先住民族ウルル会議、憲法前文での言及は拒否

先住民族代表機関の憲法明記を要求

 5月26日、国内各地の先住民族団体代表者が北部準州のウルルの麓に集まり、開かれていた先住民族ウルル会議は決議案を読み上げて閉会した。

 ABC放送(電子版)が伝えた。

 先住民族会議は、これまで二大政党などから出されていた「先住民族がオーストラリア大陸とタスマニア島、トーレス海峡諸島の先住者であることをオーストラリア連邦憲法前文に明記する」案に対して、「実質を伴わない言葉だけの言及は拒否する。先住民族代表機関の設立を憲法に明記し、先住民族とオーストラリア政府の間の条約に向けた作業を明らかにする」ことを要求した。

 Referendum Councilメンバーが、「憲法への先住民族の存在明記は完全に拒否する。憲法には、先住民族代表機関のFirst Nations Voiceの設立を明記するよう要求する。これが3日間のウルル会議の結論だ」と述べている。
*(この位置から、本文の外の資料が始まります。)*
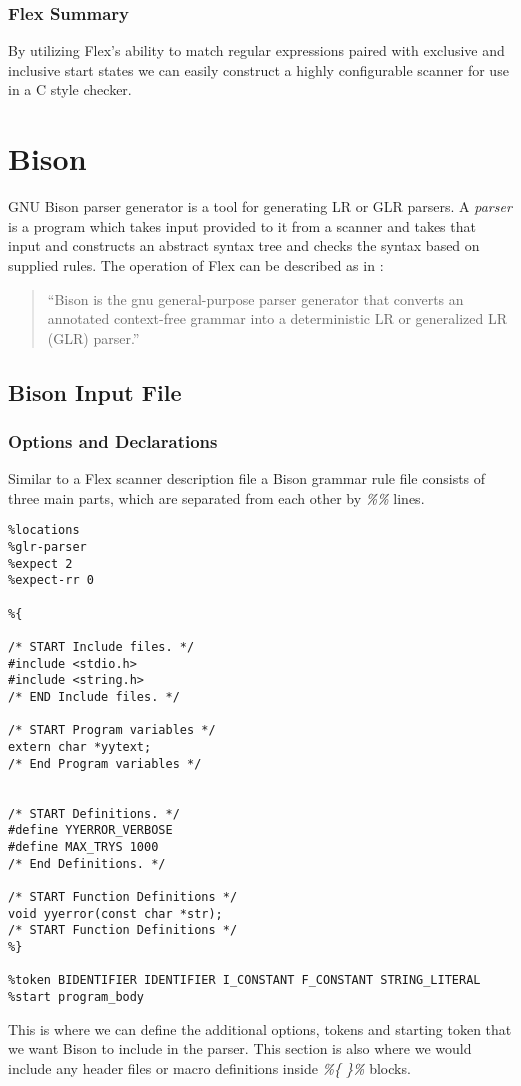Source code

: \subsubsection{Flex Summary}
By utilizing Flex's ability to match regular expressions paired with exclusive 
and inclusive start states we can easily construct a highly configurable 
scanner for use in a C style checker. 

\section{Bison}
GNU Bison parser generator is a tool for generating LR or GLR parsers.
A \emph{parser} is a program which takes input provided to it from a scanner
and takes that input and constructs an abstract syntax tree and checks the 
syntax based on supplied rules. The operation of Flex can be described as in 
\citep*{BISON}:
\begin{quote}
``Bison is the gnu general-purpose parser generator that converts an annotated 
context-free grammar into a deterministic LR or generalized LR (GLR) parser.'' 
\end{quote}


\subsection{Bison Input File}

\subsubsection{Options and Declarations}

Similar to a Flex scanner description file a Bison grammar rule file consists 
of three main parts, which are separated from each other by \emph{\%\%} lines.
\begingroup
\begin{verbatim}
%locations
%glr-parser
%expect 2
%expect-rr 0

%{

/* START Include files. */
#include <stdio.h>
#include <string.h>
/* END Include files. */

/* START Program variables */
extern char *yytext;
/* End Program variables */


/* START Definitions. */
#define YYERROR_VERBOSE
#define MAX_TRYS 1000
/* End Definitions. */

/* START Function Definitions */
void yyerror(const char *str);
/* START Function Definitions */
%}

%token BIDENTIFIER IDENTIFIER I_CONSTANT F_CONSTANT STRING_LITERAL
%start program_body

\end{verbatim}
\endgroup
\noindent This is where we can define the additional options, tokens and 
starting token that we want Bison to include in the parser. This section is 
also where we would include any header files or macro definitions inside 
\emph{\%\{ \}\%} blocks.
 決議文は、白人オーストラリアが先住民族に加えた迫害について言及し、「改憲は、先住民族の復権とオーストラリアにおける先住民族の適切な立場の回復を明文化するものでなければならない。先住民族が自分たちの運命を自分の手に握った時、先住民族の子供達は栄えるだろう。先住民族の子供達は2つの世界を生き、その文化はオーストラリアへの贈り物となるだろう。私達は、憲法に『First Nations Voice』の設立を明記するよう要求する」と述べている。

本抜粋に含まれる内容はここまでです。